Obama’s plan may help some parts of the country and some industries and stave off a depression, but it won’t create a just economy for the future. Just like the 1930s, real change has to come from below.
By Jessica Lee
While Wall Street is recoiling from the economic blow and politicians are arguing on Capitol Hill, average Americans are taking matters into their own hands. Here are some of their stories:
TAKING A STAND
Many people facing immediate eviction in the Boston area have received unexpected support in the form of a human blockade. A group of activists from the group have mobilized in front of foreclosed homes in the last several months in support of residents. Less than 12 hours after Barack Obama was elected, the group organized to help an African-American family in Boston’s Mattapan neighborhood. The group criticizes banks such as Bank of America, Countrywide Mortgage and JPMorgan Chase that own mortgages on homes where families in financial distress are striving to meet monthy housing payments. “It’s a bittersweet time, you know, because Obama’s theme was ‘yes we can, we can fight against injustice,’” said housing and tenants rights activist James Brooks, “and the banks are saying ‘no you can’t.’”
WORKERS SIT DOWN
In Chicago, some 200 laid-off union workers with United Electrical, Radio and Machine Workers of America Local 1110 won a $1.75 million settlement after occupying their shuttered factory for six days. The showdown began in early December when their employer Republic Windows and Doors gave them three days notice that their plant was closing. Protesting that the company did not give them 60 days notice of a mass layoff as required by federal law and demanding owed vacation pay, the workers took over the factory Dec. 5. An outpouring of support from across the country ensued, forcing the company and its lead creditor Bank of America to meet the workers’ demands.
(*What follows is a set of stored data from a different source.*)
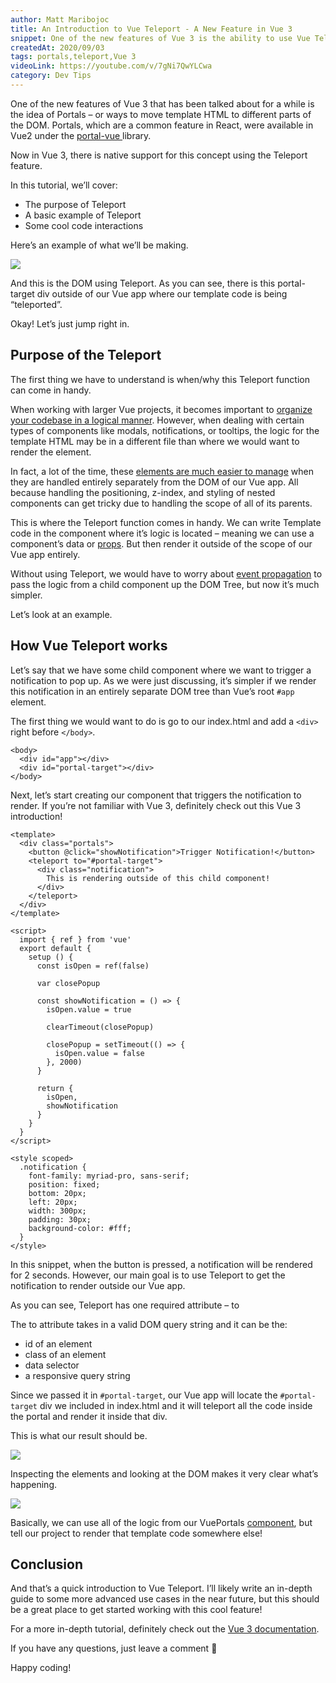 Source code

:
 ```yaml
---
author: Matt Maribojoc
title: An Introduction to Vue Teleport - A New Feature in Vue 3
snippet: One of the new features of Vue 3 is the ability to use Vue Teleport elements to easily create Vue modals and popups by moving HTML around your DOM.
createdAt: 2020/09/03
tags: portals,teleport,Vue 3
videoLink: https://youtube.com/v/7gNi7QwYLCwa
category: Dev Tips
---
```


One of the new features of Vue 3 that has been talked about for a while is the idea of Portals – or ways to move template HTML to different parts of the DOM. Portals, which are a common feature in React, were available in Vue2 under the [portal-vue ](https://github.com/LinusBorg/portal-vue)library.

Now in Vue 3, there is native support for this concept using the Teleport feature.

In this tutorial, we’ll cover:

- The purpose of Teleport
- A basic example of Teleport
- Some cool code interactions

Here’s an example of what we’ll be making.

![](result.gif)

And this is the DOM using Teleport. As you can see, there is this portal-target div outside of our Vue app where our template code is being “teleported”.

Okay! Let’s just jump right in.

## Purpose of the Teleport

The first thing we have to understand is when/why this Teleport function can come in handy.

When working with larger Vue projects, it becomes important to [organize your codebase in a logical manner](https://learnvue.co/2020/03/extract-and-reuse-logic-in-the-vue-composition-api/). However, when dealing with certain types of components like modals, notifications, or tooltips, the logic for the template HTML may be in a different file than where we would want to render the element.

In fact, a lot of the time, these [elements are much easier to manage](https://learnvue.co/2020/01/12-vuejs-best-practices-for-pro-developers/) when they are handled entirely separately from the DOM of our Vue app. All because handling the positioning, z-index, and styling of nested components can get tricky due to handling the scope of all of its parents.

This is where the Teleport function comes in handy. We can write Template code in the component where it’s logic is located – meaning we can use a component’s data or [props](https://learnvue.co/2020/08/an-introduction-to-Vue3-props-a-beginners-guide/). But then render it outside of the scope of our Vue app entirely.

Without using Teleport, we would have to worry about [event propagation](https://learnvue.co/2020/01/a-vue-event-handling-cheatsheet-the-essentials) to pass the logic from a child component up the DOM Tree, but now it’s much simpler.

Let’s look at an example.

## How Vue Teleport works

Let’s say that we have some child component where we want to trigger a notification to pop up. As we were just discussing, it’s simpler if we render this notification in an entirely separate DOM tree than Vue’s root `#app `element.

The first thing we would want to do is go to our index.html and add a `<div>` right before `</body>`.

```html{}[index.html]
<body>
  <div id="app"></div>
  <div id="portal-target"></div>
</body>
```

Next, let’s start creating our component that triggers the notification to render. If you’re not familiar with Vue 3, definitely check out this Vue 3 introduction!

```vue{}[VuePortals.vue]
<template>
  <div class="portals">
    <button @click="showNotification">Trigger Notification!</button>
    <teleport to="#portal-target">
      <div class="notification">
        This is rendering outside of this child component!
      </div>
    </teleport>
  </div>
</template>

<script>
  import { ref } from 'vue'
  export default {
    setup () {
      const isOpen = ref(false)

      var closePopup

      const showNotification = () => {
        isOpen.value = true

        clearTimeout(closePopup)

        closePopup = setTimeout(() => {
          isOpen.value = false
        }, 2000)
      }

      return {
        isOpen,
        showNotification
      }
    }
  }
</script>

<style scoped>
  .notification {
    font-family: myriad-pro, sans-serif;
    position: fixed;
    bottom: 20px;
    left: 20px;
    width: 300px;
    padding: 30px;
    background-color: #fff;
  }
</style>
```

In this snippet, when the button is pressed, a notification will be rendered for 2 seconds. However, our main goal is to use Teleport to get the notification to render outside our Vue app.

As you can see, Teleport has one required attribute – to

The to attribute takes in a valid DOM query string and it can be the:

- id of an element
- class of an element
- data selector
- a responsive query string

Since we passed it in `#portal-target`, our Vue app will locate the `#portal-target` div we included in index.html and it will teleport all the code inside the portal and render it inside that div.

This is what our result should be.

![](result.gifcon)

Inspecting the elements and looking at the DOM makes it very clear what’s happening.

![](console.png)

Basically, we can use all of the logic from our VuePortals [component](https://learnvue.co/2019/12/using-component-slots-in-vuejs%e2%80%8a-%e2%80%8aan-overview/), but tell our project to render that template code somewhere else!

## Conclusion

And that’s a quick introduction to Vue Teleport. I’ll likely write an in-depth guide to some more advanced use cases in the near future, but this should be a great place to get started working with this cool feature!

For a more in-depth tutorial, definitely check out the [Vue 3 documentation](https://v3.vuejs.org/guide/teleport.html).

If you have any questions, just leave a comment 🙂

Happy coding!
The factory occupation mirrors direct action taken by workers in the 1930s to push for union recognition and better pay and working conditions.
RIGHT TO A NEW HOME
Miami housing activist Max Rameau sees the economic crisis as an opportunity for the city’s homeless. As thousands of homes sit empty after foreclosure, Rameau takes it upon himself to open them up and find a family to move inside. Thanks to a once-booming condo market, Florida has the nation’s second-highest foreclosure rate, with one in every 178 homes in default, according to the Associated Press. While individuals around the country are quietly squatting vacant homes, Rameau has taken the issue public, saying, “Homeless people across the country are squatting in empty homes. The question is: Is this going to be done out of desperation or with direction?”
MAKING A BID
When the foreclosed home of single mother Jocelyne Voltaire headed for the auction block Oct. 17, a coalition of women was there to help her out. Once CODEPINK, a national peace action group, heard about Voltaire’s case in Queens Village, New York, the group rallied its base and raised the $30,000 needed to save her home. Voltaire, a mother of four and a victim of a predatory loan, suffered the loss of her eldest son earlier this year while he was serving with the U.S. Marine Corps in the Middle East.